The photosystem II reaction center (PSII RC) performs the primary energy conversion steps of oxygenic photosynthesis. While the PSII RC has been studied extensively, the similar time scales of energy transfer and charge separation and the severely overlapping pigment transitions in the Qy region have led to multiple models of its charge separation mechanism and excitonic structure. Here, we combine two-dimensional electronic spectroscopy (2DES) with a continuum probe and two-dimensional electronic vibrational spectroscopy (2DEV) to study the cyt b559-D1D2 PSII RC at 77 K. This multispectral combination correlates the overlapping Qy excitons with distinct anion and pigment-specific Qx and mid-infrared transitions to resolve the charge separation mechanism and excitonic structure. Through extensive simultaneous analysis of the multispectral 2D data, we find that charge separation proceeds on multiple time scales from a delocalized excited state via a single pathway in which PheoD1 is the primary electron acceptor, while ChlD1 and PD1 act in concert as the primary electron donor.

Multiplex Raman induced Kerr effect microscopy.

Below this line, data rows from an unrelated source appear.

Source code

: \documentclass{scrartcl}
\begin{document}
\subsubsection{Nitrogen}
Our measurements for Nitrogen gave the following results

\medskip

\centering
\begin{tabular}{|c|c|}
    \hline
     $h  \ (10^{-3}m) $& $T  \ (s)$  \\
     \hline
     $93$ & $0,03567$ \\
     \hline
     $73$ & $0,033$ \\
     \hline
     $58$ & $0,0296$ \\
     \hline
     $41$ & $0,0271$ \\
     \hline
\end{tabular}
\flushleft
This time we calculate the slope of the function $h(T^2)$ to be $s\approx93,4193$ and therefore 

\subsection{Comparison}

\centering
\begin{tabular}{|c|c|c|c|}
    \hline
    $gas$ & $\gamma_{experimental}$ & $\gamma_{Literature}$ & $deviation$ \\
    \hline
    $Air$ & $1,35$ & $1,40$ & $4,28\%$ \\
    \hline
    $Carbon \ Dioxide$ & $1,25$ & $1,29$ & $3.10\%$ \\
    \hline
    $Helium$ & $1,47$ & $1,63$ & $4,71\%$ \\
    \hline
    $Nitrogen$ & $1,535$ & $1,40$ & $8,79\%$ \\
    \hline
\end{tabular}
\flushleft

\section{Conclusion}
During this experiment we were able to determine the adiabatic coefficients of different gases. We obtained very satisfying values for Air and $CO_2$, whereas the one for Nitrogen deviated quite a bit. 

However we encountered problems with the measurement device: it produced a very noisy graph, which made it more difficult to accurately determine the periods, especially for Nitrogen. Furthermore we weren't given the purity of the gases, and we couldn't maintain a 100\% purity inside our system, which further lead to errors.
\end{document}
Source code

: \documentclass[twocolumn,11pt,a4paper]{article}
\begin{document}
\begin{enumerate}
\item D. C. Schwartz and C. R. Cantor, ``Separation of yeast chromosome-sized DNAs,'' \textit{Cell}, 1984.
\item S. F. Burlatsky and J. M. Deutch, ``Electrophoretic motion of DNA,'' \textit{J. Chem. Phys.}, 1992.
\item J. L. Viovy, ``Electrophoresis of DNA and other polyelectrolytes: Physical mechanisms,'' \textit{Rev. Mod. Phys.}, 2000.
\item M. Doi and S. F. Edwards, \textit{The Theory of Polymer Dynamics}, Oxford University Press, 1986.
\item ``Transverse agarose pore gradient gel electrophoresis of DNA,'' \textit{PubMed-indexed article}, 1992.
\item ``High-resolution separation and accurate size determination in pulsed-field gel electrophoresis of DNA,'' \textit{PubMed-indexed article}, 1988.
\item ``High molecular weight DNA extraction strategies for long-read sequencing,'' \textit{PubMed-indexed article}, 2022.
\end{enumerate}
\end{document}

We report spectrally-resolved chemical imaging based on Raman induced Kerr effect spectroscopy (RIKES). When used with circularly-polarized pump excitation, multiplex RIKES offers the potential for spectrally-resolved imaging free of the nonresonant background that plagues coherent anti-Stokes Raman scattering. RIKES does however have a highly sample-dependent birefringent background that limits its sensitivity and can introduce spectral distortions. We demonstrate that in low birefringence samples multiplex RIKES microscopy offers an enhanced signal-to-noise ratio compared to multiplex stimulated Raman scattering (SRS) when implemented in a high polarization-purity, low frequency chopping scheme.

Hidden vibronic and excitonic structure and vibronic coherence transfer in the bacterial reaction center.

We report two-dimensional electronic spectroscopy (2DES) experiments on the bacterial reaction center (BRC) from purple bacteria, revealing hidden vibronic and excitonic structure. Through analysis of the coherent dynamics of the BRC, we identify multiple quasi-resonances between pigment vibrations and excitonic energy gaps, and vibronic coherence transfer processes that are typically neglected in standard models of photosynthetic energy transfer and charge separation. We support our assignment with control experiments on bacteriochlorophyll and simulations of the coherent dynamics using a reduced excitonic model of the BRC. We find that specific vibronic coherence processes can readily reveal weak exciton transitions. While the functional relevance of such processes is unclear, they provide a spectroscopic tool that uses vibrations as a window for observing excited state structure and dynamics elsewhere in the BRC via vibronic coupling. Vibronic coherence transfer reveals the upper exciton of the "special pair" that was weakly visible in previous 2DES experiments.